**Prompt:**
Copy out exactly the stretch of the listing below that begins at the line containing "data from EC2 to S3 bucket" and ends at the line containing "JSON file (Donald_Trump.json)_", and copy nothing outside it.

**Information shown:**

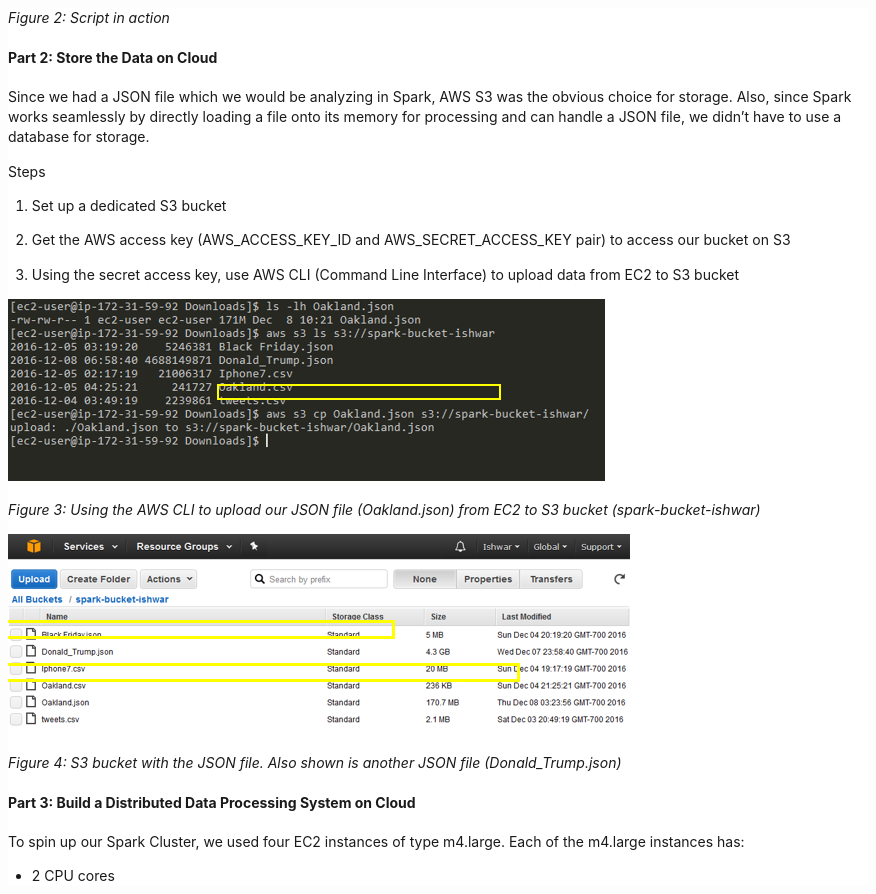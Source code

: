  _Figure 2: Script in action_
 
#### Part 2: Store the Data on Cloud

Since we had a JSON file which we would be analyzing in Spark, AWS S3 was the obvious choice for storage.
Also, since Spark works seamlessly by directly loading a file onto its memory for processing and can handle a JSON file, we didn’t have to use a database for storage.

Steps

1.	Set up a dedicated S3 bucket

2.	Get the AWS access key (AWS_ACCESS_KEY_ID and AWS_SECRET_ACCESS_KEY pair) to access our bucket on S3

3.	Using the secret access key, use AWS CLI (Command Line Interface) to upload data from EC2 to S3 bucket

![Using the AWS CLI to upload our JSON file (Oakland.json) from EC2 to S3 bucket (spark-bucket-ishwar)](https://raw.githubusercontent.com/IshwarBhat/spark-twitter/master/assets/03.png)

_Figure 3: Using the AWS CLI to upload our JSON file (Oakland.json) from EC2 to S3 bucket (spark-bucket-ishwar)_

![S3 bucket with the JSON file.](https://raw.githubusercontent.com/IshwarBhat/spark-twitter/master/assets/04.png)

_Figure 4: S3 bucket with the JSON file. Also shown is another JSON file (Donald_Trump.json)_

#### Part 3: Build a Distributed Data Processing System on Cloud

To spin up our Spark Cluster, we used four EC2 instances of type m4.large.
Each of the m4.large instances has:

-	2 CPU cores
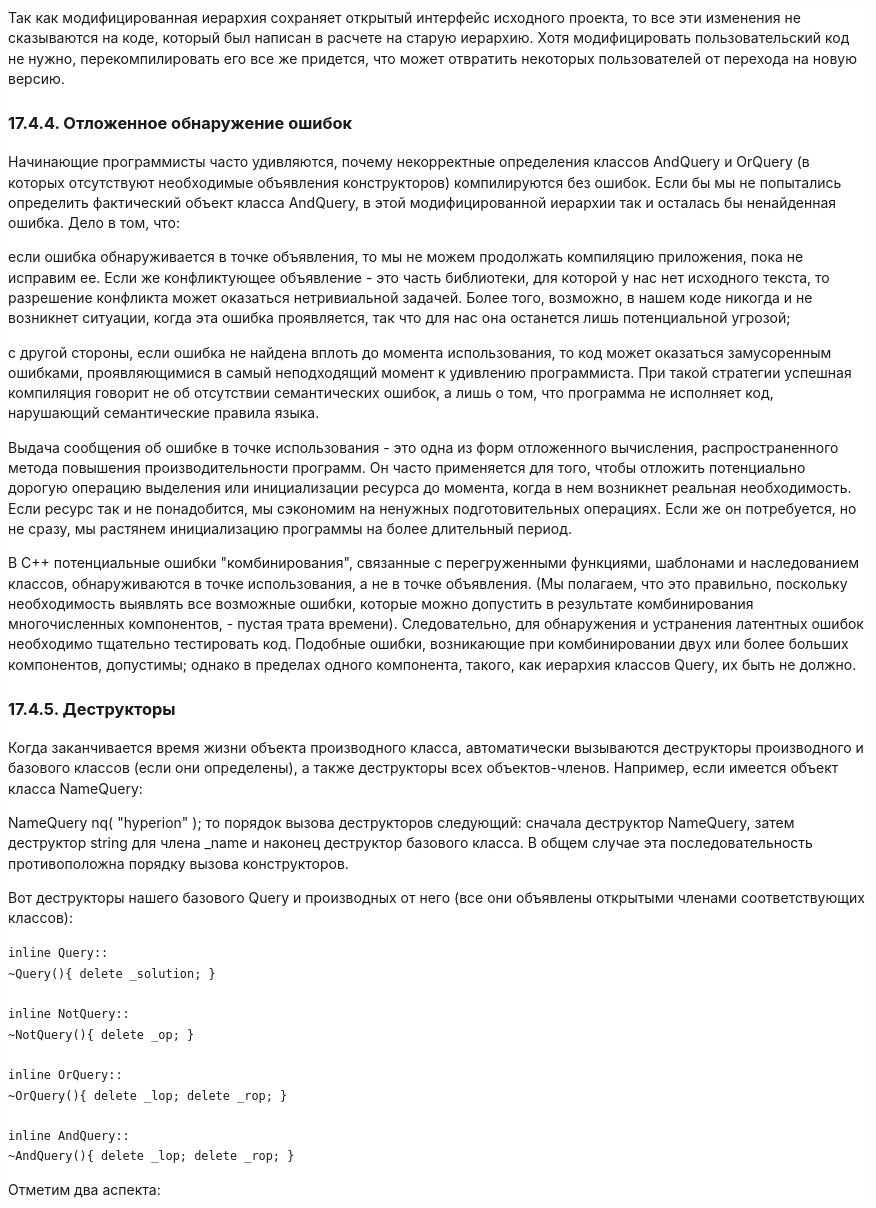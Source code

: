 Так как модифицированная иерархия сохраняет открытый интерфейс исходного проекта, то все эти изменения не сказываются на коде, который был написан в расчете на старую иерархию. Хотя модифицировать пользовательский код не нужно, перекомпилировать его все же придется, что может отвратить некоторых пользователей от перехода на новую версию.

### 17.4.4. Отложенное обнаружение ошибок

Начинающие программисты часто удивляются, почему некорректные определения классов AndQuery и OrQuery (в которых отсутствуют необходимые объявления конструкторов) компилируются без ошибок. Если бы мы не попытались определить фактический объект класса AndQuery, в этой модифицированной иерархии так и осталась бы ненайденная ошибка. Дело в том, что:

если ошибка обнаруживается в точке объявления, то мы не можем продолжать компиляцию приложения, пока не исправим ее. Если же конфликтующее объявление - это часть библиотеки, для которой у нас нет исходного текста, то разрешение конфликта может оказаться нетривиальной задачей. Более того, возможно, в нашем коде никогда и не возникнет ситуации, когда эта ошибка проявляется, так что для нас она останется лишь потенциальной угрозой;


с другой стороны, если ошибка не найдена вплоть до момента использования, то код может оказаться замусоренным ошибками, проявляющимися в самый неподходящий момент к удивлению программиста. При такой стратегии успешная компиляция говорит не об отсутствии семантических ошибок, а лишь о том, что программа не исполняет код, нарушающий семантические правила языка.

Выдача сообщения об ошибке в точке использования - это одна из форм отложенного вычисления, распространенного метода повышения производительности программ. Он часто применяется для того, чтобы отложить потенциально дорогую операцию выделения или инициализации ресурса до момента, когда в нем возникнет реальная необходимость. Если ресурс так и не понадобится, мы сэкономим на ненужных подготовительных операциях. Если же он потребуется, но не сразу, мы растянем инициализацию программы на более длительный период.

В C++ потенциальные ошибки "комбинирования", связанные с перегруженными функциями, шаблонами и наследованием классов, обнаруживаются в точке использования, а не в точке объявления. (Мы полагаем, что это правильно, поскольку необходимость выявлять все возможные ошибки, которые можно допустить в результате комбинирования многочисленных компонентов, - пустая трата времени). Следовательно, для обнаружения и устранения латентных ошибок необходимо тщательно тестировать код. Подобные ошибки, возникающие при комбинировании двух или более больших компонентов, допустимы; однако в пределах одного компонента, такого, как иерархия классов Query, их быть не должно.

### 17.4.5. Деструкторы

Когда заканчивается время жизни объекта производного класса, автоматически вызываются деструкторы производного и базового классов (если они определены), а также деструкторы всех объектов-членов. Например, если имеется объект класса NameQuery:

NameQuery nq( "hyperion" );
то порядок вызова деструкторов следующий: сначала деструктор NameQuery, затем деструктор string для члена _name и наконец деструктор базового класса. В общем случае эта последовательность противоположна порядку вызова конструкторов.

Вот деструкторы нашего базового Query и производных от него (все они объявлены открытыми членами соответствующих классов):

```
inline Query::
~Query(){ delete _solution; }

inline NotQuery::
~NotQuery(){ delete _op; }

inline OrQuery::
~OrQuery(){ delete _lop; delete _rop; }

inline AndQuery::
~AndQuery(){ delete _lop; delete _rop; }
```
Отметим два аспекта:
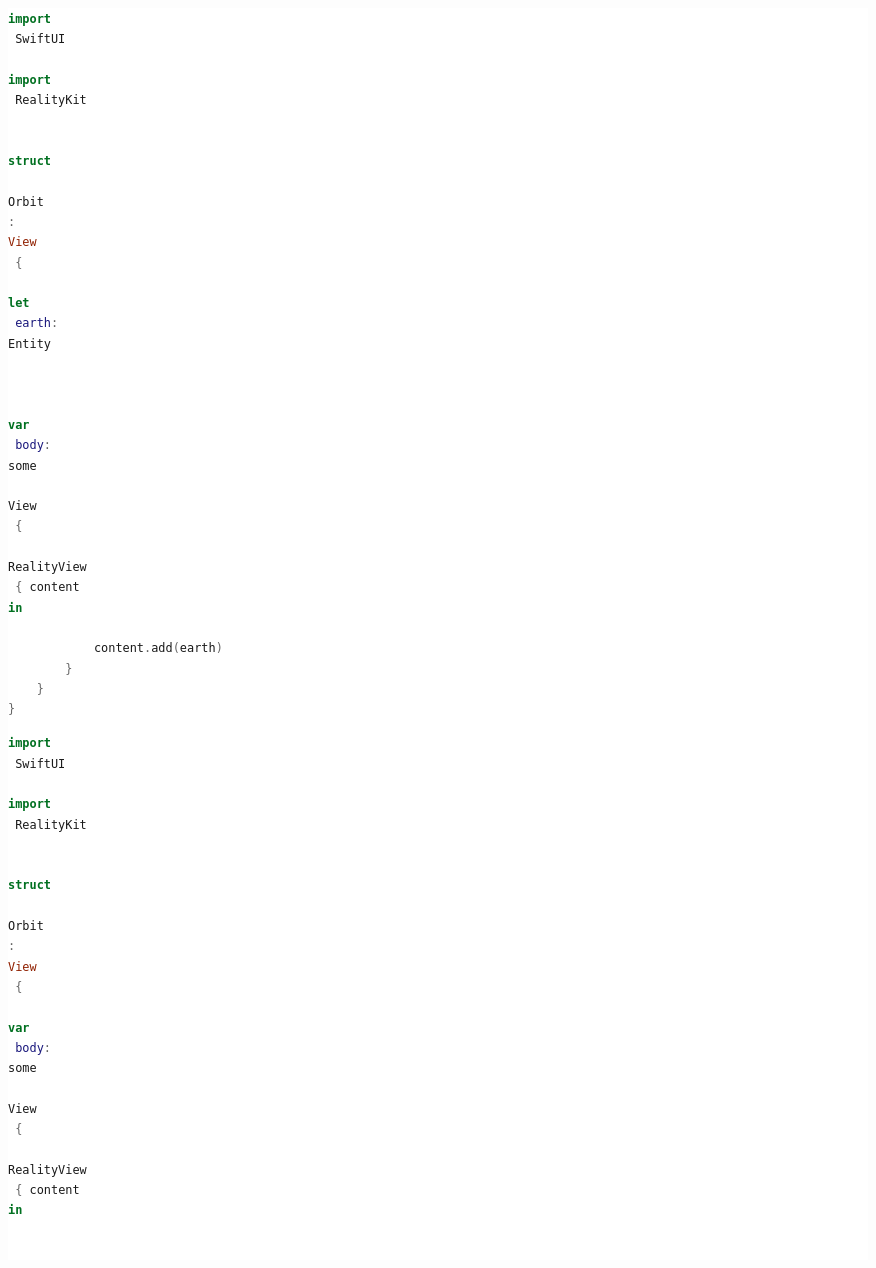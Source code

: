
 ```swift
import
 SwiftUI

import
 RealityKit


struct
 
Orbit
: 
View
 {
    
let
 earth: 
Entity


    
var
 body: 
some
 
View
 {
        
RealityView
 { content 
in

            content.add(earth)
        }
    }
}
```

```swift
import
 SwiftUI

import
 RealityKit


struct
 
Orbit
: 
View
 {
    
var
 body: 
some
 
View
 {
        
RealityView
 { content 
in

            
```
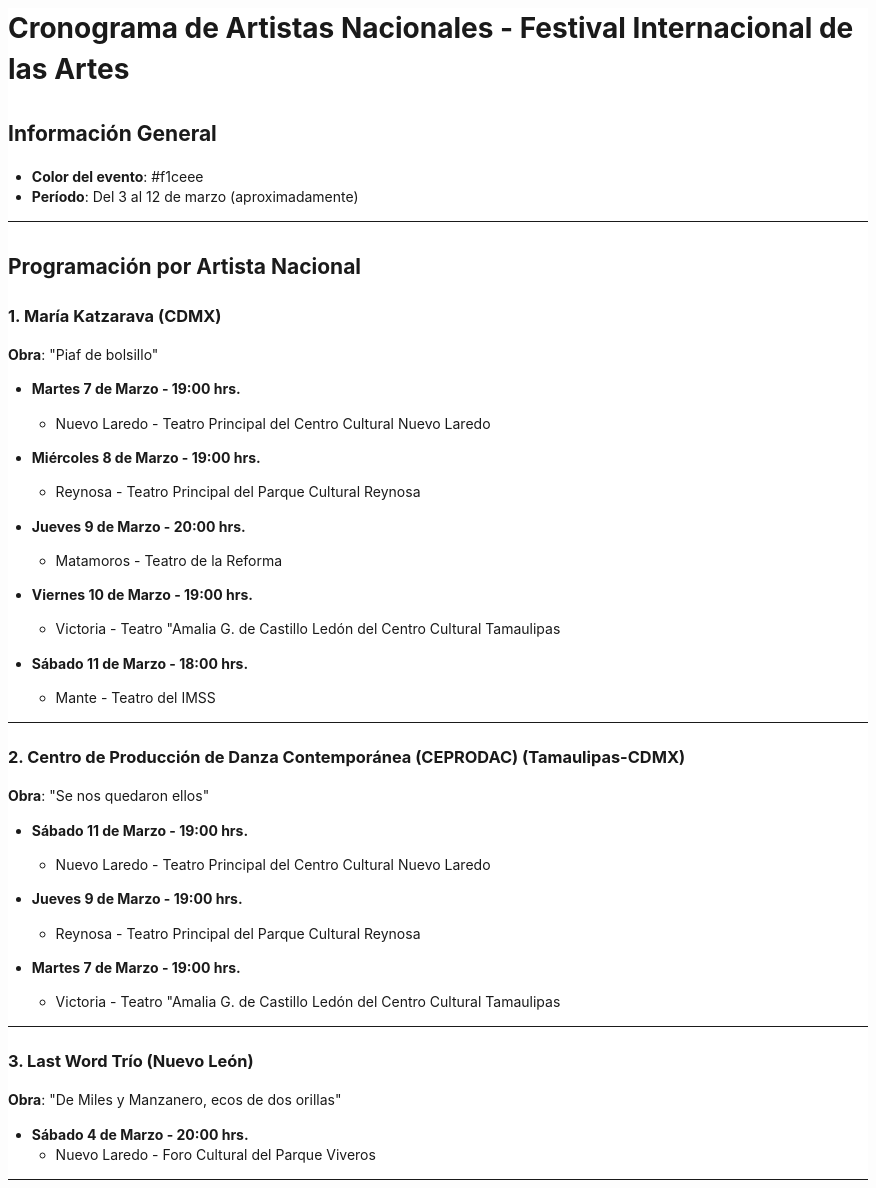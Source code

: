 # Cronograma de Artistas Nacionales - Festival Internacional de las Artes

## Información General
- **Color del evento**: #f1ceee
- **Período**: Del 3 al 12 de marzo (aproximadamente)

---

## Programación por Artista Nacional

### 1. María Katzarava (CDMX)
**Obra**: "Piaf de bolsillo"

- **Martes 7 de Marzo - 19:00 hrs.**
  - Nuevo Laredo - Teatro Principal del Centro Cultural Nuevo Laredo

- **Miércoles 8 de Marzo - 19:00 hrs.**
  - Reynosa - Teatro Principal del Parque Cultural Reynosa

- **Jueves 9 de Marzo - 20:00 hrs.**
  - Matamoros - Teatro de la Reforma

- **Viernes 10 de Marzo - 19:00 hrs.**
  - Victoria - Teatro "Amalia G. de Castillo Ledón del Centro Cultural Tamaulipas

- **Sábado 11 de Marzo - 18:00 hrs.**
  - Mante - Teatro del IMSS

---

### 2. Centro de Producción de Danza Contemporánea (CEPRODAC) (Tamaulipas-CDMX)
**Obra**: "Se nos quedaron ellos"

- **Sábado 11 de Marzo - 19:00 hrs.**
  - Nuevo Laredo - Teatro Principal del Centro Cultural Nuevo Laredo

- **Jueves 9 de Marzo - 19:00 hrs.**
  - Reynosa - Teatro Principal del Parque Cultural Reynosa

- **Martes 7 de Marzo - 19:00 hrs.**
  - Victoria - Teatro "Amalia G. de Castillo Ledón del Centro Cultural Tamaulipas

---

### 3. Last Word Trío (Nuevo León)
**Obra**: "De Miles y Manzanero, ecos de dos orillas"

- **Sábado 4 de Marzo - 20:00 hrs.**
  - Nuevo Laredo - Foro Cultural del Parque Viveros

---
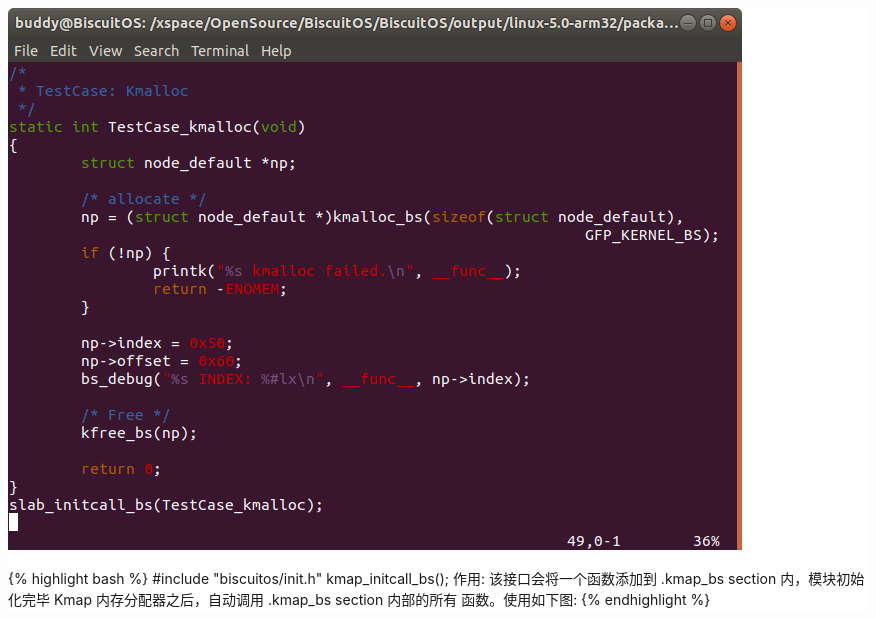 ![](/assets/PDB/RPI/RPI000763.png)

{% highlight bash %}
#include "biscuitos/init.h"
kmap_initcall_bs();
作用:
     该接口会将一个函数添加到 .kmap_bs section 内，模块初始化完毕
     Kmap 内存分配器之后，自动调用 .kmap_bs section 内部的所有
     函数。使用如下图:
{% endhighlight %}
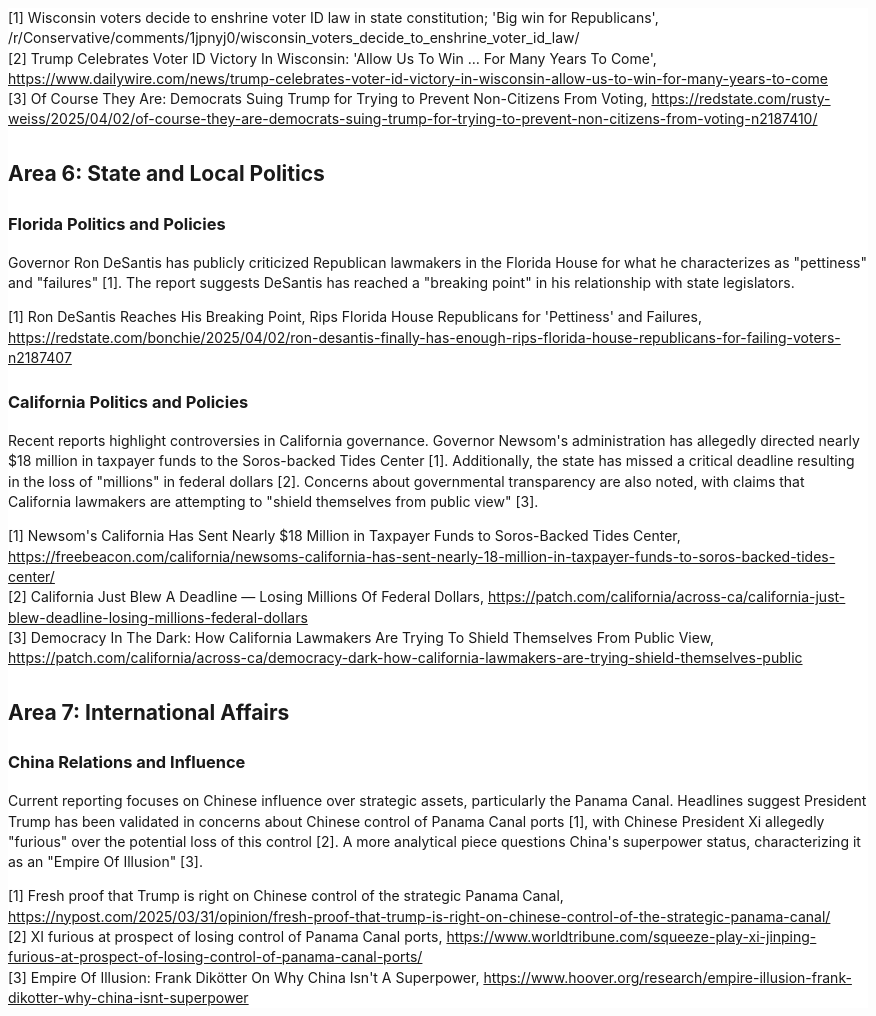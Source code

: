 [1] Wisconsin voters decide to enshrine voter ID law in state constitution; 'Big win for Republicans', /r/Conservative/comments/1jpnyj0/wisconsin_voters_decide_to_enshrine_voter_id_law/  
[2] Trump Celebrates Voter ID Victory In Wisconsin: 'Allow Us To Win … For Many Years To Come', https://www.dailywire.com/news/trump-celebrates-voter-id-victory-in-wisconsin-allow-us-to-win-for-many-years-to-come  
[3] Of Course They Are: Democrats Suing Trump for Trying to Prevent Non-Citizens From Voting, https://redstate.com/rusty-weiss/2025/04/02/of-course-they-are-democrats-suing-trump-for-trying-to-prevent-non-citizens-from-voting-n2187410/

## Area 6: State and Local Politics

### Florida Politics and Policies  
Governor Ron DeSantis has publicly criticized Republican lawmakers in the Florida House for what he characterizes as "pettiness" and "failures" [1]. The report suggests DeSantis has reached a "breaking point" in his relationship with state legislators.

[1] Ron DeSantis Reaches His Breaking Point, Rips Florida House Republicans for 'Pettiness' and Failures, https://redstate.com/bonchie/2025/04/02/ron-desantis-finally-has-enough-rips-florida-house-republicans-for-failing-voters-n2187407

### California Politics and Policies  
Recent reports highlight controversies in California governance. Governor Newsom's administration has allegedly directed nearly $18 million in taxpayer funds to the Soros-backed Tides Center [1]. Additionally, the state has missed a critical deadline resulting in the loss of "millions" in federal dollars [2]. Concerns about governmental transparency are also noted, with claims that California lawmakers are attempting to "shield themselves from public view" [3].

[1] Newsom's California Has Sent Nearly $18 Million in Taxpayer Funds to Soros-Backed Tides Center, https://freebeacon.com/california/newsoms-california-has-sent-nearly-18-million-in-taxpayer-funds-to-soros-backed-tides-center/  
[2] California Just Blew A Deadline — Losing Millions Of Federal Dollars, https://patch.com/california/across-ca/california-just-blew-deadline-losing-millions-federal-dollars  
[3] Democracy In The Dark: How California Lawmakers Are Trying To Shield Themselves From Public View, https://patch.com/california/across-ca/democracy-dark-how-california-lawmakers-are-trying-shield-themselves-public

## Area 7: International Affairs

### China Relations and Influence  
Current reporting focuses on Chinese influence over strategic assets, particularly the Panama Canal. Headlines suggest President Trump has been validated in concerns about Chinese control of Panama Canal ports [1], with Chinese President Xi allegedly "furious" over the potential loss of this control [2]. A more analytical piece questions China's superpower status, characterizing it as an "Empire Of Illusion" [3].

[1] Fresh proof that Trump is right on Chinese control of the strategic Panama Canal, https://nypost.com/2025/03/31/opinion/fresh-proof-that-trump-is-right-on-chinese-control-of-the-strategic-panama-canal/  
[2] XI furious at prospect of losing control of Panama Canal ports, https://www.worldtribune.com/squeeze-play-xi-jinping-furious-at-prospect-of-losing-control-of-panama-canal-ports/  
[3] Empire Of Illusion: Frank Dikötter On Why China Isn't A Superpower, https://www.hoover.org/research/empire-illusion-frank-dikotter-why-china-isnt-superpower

**Output below:**
3.	Using the secret access key, use AWS CLI (Command Line Interface) to upload data from EC2 to S3 bucket

![Using the AWS CLI to upload our JSON file (Oakland.json) from EC2 to S3 bucket (spark-bucket-ishwar)](https://raw.githubusercontent.com/IshwarBhat/spark-twitter/master/assets/03.png)

_Figure 3: Using the AWS CLI to upload our JSON file (Oakland.json) from EC2 to S3 bucket (spark-bucket-ishwar)_

![S3 bucket with the JSON file.](https://raw.githubusercontent.com/IshwarBhat/spark-twitter/master/assets/04.png)

_Figure 4: S3 bucket with the JSON file. Also shown is another JSON file (Donald_Trump.json)_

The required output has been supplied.